Action item:
From the entries that follow, copy each line containing the word "includegraphics".

Data shown:
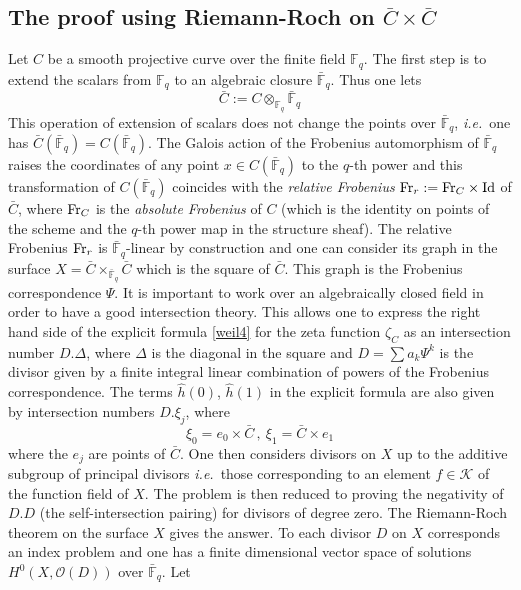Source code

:\documentclass[12pt]{article}
\def\id{{\rm id}}
\def\F{{\mathbb F}}
\def\cK{{\mathcal K}}
\def\cO{{\mathcal O}}
\newcommand{\ie}{{\it i.e.\/}\ }
\def\id{{\mbox{Id}}}
\def\fr{{\rm Fr}}
\begin{document}
\subsection{The proof using Riemann-Roch on $\bar C\times \bar C$}\label{rrstrat}

Let  $C$ be  a smooth projective curve  over the finite field $\F_q$. 
The first step is to extend the scalars from $\F_q$ to an algebraic closure $\bar\F_q$. Thus one lets 
\begin{equation}\label{extscal}
\bar C:=C\otimes_{\F_q}\bar\F_q
\end{equation}
This operation of extension of scalars does not change the points over $\bar\F_q$, \ie one has $\bar C(\bar\F_q)=C(\bar\F_q)$. The Galois action of the Frobenius automorphism of $\bar\F_q$ raises the coordinates of any point $x\in C(\bar\F_q)$ to the $q$-th power and this transformation of $C(\bar\F_q)$ coincides with the {\em relative Frobenius} $\fr_r:=\fr_C\times \id$ of $\bar C$, where $\fr_C$ is the {\em absolute Frobenius} of $C$ (which is the identity on points of the scheme and the $q$-th power map in the structure sheaf). The relative Frobenius $\fr_r$ is $\bar\F_q$-linear by construction and one can consider its graph 
in the   surface $X=\bar C\times_{\bar\F_q} \bar C$ which is the square of $\bar C$. This graph is the Frobenius correspondence $\Psi$.   It is important to work over an algebraically closed field in order to have a good intersection theory. 
This allows one to express the right hand side of the explicit formula \eqref{weil4} for the zeta function $\zeta_C$ as an intersection number $D.\Delta$, where $\Delta$ is the diagonal in the square and $D=\sum a_k\Psi^k$ is the divisor given by a  finite integral linear combination of  powers of the Frobenius correspondence. The terms $\hat h (0)$, $\hat h (1)$ in the explicit formula are also given by intersection numbers $D.\xi_j$, where  
\begin{equation}\label{xin}
   \xi_0=e_0\times \bar C\,, \ \xi_1=\bar C\times e_1
\end{equation}
where the $e_j$ are points of $\bar C$. One then  
 considers divisors on $X$  up to
the additive subgroup of principal divisors \ie those corresponding to an element  $f\in \cK$ of the function field of $X$.
 The problem is then reduced to proving the negativity of $D.D$ (the self-intersection pairing) for divisors of degree zero. The Riemann-Roch theorem on the surface $X$ gives the answer. 
 To each divisor $D$ on $X$ corresponds an index problem and one has a finite dimensional vector space of solutions $H^0(X,\cO(D))$ over $\bar\F_q$. Let
\end{document}
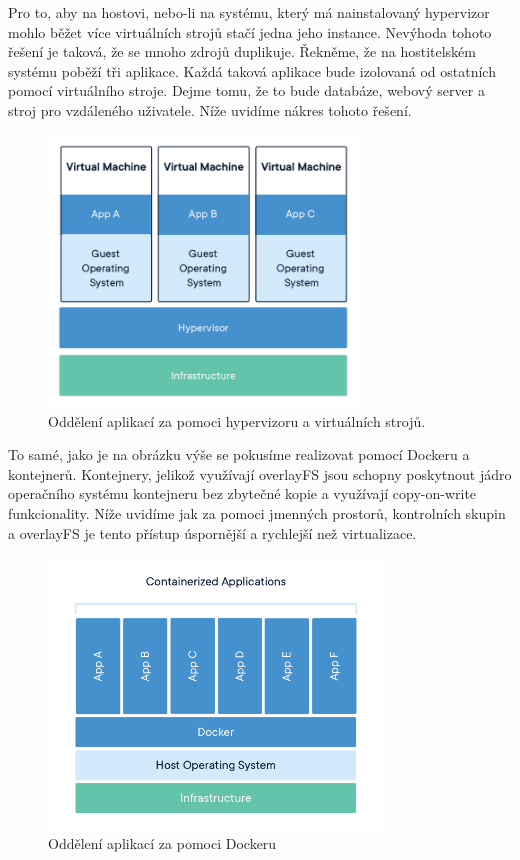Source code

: Pro to, aby na hostovi, nebo-li na systému, který má nainstalovaný hypervizor mohlo běžet více virtuálních strojů stačí jedna jeho instance. Nevýhoda tohoto řešení je taková, že se mnoho zdrojů duplikuje. Řekněme, že na hostitelském systému poběží tři aplikace. Každá taková aplikace bude izolovaná od ostatních pomocí virtuálního stroje. Dejme tomu, že to bude databáze, webový server a stroj pro vzdáleného uživatele. Níže uvidíme nákres tohoto řešení. 

\begin{figure}[!ht]
	\centering
	\includegraphics[width=0.73\textwidth, angle=0]{docker-VM.png}
	\caption[Docker VM]{Oddělení aplikací za pomoci hypervizoru a virtuálních strojů.}
	\label{fig:docker-vm}
\end{figure}

To samé, jako je na obrázku výše se pokusíme realizovat pomocí Dockeru a kontejnerů. Kontejnery, jelikož využívají overlayFS jsou schopny poskytnout jádro operačního systému kontejneru bez zbytečné kopie a využívají copy-on-write funkcionality. Níže uvidíme jak za pomoci jmenných prostorů, kontrolních skupin a overlayFS je tento přístup úspornější a rychlejší než virtualizace. 


\begin{figure}[!ht]
	\centering
	\includegraphics[width=0.8\textwidth, angle=0]{docker-docker.png}
	\caption[Docker kontejnery]{Oddělení aplikací za pomoci Dockeru}
	\label{fig:docker-docker}
\end{figure}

Task output:
	\includegraphics[width=0.73\textwidth, angle=0]{docker-VM.png}
	\includegraphics[width=0.8\textwidth, angle=0]{docker-docker.png}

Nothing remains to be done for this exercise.